Qui, dove la presidente del Consiglio Giorgia Meloni ha cominciato a fare politica, non è difficile immaginare faccia avanti e indietro qualche militante di Azione universitaria. Eredi delle esperienze del Fronte della gioventù, organizzazione giovanile del Movimento sociale italiano, i militanti di Azione universitaria si rifanno alle figure di Filippo Marinetti – firmatario, tra altri, del Manifesto degli intellettuali fascisti – e dello scrittore inglese J. R. R. Tolkien.
Liste fantoccio
«Negli eventi pubblici i gruppi di destra vengono scortati dagli agenti di polizia, ma è il loro il braccio violento», dice Gregorio, dell’Unione degli universitari di Torino. Il suo tono è indignato. Durante la campagna elettorale del 2023 si è fatta strada la lista DiPiù, che oggi non esiste più: «Apertamente si definivano apolitici, ma durante le sessioni di volantinaggio entravano nelle aule in compagnia dei membri del Fronte universitario di avanguardia nazionale (Fuan)», racconta sempre Gregorio.
«Non è difficile immaginare si trattasse di una lista fantoccio. La destra universitaria veniva da anni difficili, nei quali si era macchiata di azioni violente. Presentarsi alle elezioni con due liste distinte, una delle quali, una volta eletta, avrebbe mandato avanti militanti del Fuan, altro non era che un modo per garantirsi un posto al potere», spiega.
Il filo nero
Al primo piano del dipartimento di Giurisprudenza del Campus Einaudi l’aula del Fronte ha le porte sbarrate. Sembra abbandonata, ma è sorvegliata a vista. «Sono loro i fautori di tutti gli scontri che si sono verificati in questi anni nelle nostre università», racconta ancora Gregorio. Il Fronte, organizzazione studentesca del Movimento sociale italiano (Msi), nasce nel 1950 da diversi gruppi universitari di destra.
«A Torino e in tutte le università italiane come Azione universitaria, continuiamo a difendere gli studenti dall’assalto del pensiero unico di collettivi e professori e da un sistema che fatica a mettere al centro lo studente e il suo merito», recita il loro manifesto. Nel segno del filosofo Julius Evola, un filo nero lega il Fuan e Avanguardia, movimento universitario identitario che nasce nel 2024 per «creare un’alternativa militante ai collettivi antifascisti».

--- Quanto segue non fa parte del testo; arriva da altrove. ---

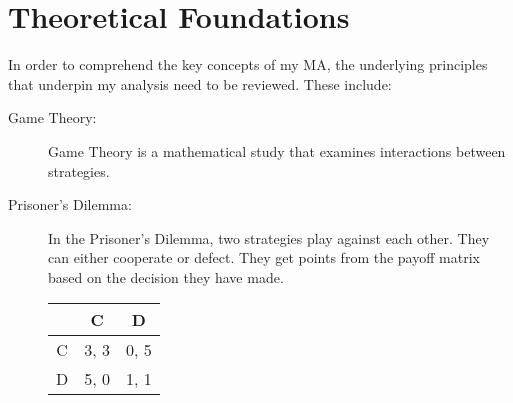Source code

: \documentclass{article}
\begin{document}
\section{Theoretical Foundations}
	In order to comprehend the key concepts of my MA, the underlying principles that underpin my analysis need to be reviewed. These include:
	\begin{description}
		\item[Game Theory:] Game Theory is a mathematical study that examines interactions between strategies.
		\item[Prisoner's Dilemma:] In the Prisoner's Dilemma, two strategies play against each other. They can either cooperate or defect. They get points from the payoff matrix based on the decision they have made.


\begin{center}
\begin{tabular}{ c|c|c }
   & C & D \\ 
   \hline
C & 3, 3 & 0, 5\\  
   \hline
 D & 5, 0 & 1, 1
\end{tabular}
\end{center}


\end{description}
\end{document}
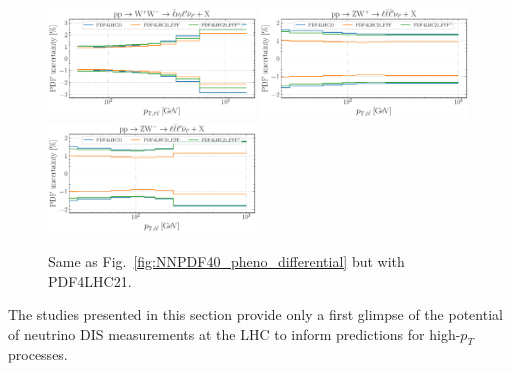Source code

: \begin{figure}[htbp]
	\includegraphics[width=0.49\textwidth]{plots/LHCpheno/NNPDF_WPWM_14TEV_40_PHENO-global-pdf4lhc21.pdf}
	\includegraphics[width=0.49\textwidth]{plots/LHCpheno/NNPDF_WPZ_14TEV_40_PHENO-global-pdf4lhc21.pdf}
	\includegraphics[width=0.49\textwidth]{plots/LHCpheno/NNPDF_WMZ_14TEV_40_PHENO-global-pdf4lhc21.pdf}
	\caption{
		Same as Fig.~\ref{fig:NNPDF40_pheno_differential} but with PDF4LHC21.
	}
	\label{fig:PDF4LHC21_pheno_differential}
\end{figure}

The studies presented in this section provide only a first glimpse of the potential
of neutrino DIS measurements at the LHC to inform predictions for high-$p_T$ processes.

Il 30 novembre scorso c’erano tutti i militanti di Avanguardia al corteo «contro l’immigrazione, il gender e i burocrati dell’Unione europea» e in onore del primo anniversario dell’apertura di Edoras, loro punto di ritrovo. «Sergio Ramelli, presente» hanno ripetuto in marcia.
Aretè e Casaggì
Nelle zone in cui l’antifascismo militante non è stato abbandonato, le forze organizzate fasciste non dovrebbero trovare spazio, sebbene godano di enormi investimenti. Ma a Modena, nell’Emilia-Romagna rossa, ha preso forma Aretè, comunità giovanile di destra sociale e identitaria. Il 466 di via Giardini, sede di Aretè, sembra più un laboratorio. Si riuniscono i militanti del movimento nazionale Rete dei patrioti, costola di Forza nuova, ma è anche il cuore nevralgico dell’attività di Azione universitaria. Ci sono anche una biblioteca “controcorrente” e un pub “identitario, con birre scure e idee chiare”.

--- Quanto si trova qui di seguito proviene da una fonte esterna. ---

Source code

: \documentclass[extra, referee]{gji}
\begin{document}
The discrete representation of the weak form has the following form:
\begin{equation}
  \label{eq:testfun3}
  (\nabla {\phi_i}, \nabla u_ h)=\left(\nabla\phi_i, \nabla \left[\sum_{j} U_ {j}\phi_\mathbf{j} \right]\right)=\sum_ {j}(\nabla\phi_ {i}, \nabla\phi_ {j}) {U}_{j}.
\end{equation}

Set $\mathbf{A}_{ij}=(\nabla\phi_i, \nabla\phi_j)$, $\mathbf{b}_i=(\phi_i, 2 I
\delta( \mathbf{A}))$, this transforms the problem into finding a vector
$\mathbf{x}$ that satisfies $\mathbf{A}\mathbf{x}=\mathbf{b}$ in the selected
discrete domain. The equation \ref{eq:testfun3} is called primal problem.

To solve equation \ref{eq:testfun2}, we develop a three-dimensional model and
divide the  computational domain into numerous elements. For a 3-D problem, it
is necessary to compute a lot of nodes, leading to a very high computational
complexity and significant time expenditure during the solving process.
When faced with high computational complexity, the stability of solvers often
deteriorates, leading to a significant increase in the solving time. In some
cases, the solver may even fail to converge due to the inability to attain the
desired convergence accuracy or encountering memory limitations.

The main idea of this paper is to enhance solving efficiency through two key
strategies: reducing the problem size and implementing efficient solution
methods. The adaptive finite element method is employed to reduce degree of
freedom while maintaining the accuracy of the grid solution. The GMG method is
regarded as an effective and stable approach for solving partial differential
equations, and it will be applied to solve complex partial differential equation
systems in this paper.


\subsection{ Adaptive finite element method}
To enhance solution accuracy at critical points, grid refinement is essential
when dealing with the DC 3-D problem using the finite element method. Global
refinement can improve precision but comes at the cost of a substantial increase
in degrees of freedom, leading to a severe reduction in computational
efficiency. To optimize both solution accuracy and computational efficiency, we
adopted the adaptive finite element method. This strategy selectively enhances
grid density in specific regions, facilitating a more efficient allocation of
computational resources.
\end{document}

Restituire una voce alla destra identitaria. Radicare un fronte militante che sappia diffondere idee controcorrente. Garantirsi una posizione nel mondo universitario, da sempre roccaforte della sinistra. L’Identitario UniFi nasce lo scorso ottobre nel laboratorio fiorentino di Casaggì, in via Frusa 37. Ma non è un caso che nelle giovanili di estrema destra si facciano strada molti giovani maschi.

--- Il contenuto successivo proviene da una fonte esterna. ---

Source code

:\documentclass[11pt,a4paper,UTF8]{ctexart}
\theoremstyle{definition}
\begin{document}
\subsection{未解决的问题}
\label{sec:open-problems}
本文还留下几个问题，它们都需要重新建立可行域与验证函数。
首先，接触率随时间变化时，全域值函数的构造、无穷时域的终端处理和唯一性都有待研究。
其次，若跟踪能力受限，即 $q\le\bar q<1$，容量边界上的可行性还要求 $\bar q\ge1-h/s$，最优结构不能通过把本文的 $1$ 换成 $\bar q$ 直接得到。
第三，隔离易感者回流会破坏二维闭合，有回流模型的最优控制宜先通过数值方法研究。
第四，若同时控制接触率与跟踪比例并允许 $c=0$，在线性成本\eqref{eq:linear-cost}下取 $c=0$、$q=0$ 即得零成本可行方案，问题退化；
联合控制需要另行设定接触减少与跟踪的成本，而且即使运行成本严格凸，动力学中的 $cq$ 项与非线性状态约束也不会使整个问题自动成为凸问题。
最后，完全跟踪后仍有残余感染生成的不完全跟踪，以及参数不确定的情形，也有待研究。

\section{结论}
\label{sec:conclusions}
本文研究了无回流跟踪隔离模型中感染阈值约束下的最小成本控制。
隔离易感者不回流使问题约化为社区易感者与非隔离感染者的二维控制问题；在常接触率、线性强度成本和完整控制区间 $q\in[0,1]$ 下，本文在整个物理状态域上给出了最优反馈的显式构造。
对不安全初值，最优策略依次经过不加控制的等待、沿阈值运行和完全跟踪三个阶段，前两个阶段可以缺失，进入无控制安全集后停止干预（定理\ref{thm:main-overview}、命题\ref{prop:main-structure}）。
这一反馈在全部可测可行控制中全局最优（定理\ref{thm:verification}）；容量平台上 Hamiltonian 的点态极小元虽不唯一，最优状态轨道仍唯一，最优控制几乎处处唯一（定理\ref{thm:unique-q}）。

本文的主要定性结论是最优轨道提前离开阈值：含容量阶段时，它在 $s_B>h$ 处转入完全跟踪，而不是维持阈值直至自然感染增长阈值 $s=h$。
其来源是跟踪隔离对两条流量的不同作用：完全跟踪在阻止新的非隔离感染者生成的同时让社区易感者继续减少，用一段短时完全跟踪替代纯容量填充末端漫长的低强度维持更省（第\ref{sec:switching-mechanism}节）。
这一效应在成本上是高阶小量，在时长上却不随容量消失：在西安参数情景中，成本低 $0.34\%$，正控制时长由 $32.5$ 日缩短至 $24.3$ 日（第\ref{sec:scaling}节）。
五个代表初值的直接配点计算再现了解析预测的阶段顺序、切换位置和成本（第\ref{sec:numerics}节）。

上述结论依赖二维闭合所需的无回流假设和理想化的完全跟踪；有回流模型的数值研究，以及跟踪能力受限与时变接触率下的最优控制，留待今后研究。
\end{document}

Secondo Giovanni Baldini, ricercatore dell’Associazione nazionale partigiani d’Italia, che per molti anni ha studiato il fenomeno di Casaggì, «è tra quelle fila che i giovani maschi trovano un inquadramento e dei pari con i quali confrontarsi. Negli ultimi anni il mondo dell’estrema destra italiana ha subito dei contraccolpi. Ogni formazione ha subito una scissione e a livello nazionale ed europeo c’è una rivincita sul piano culturale. Ma», spiega Baldini, «occorre considerare anche la predominanza di aspetti sociologici: quei ragazzi crescono in famiglie e frequentano circoli che li spingono a fare ingresso in quegli spazi lì».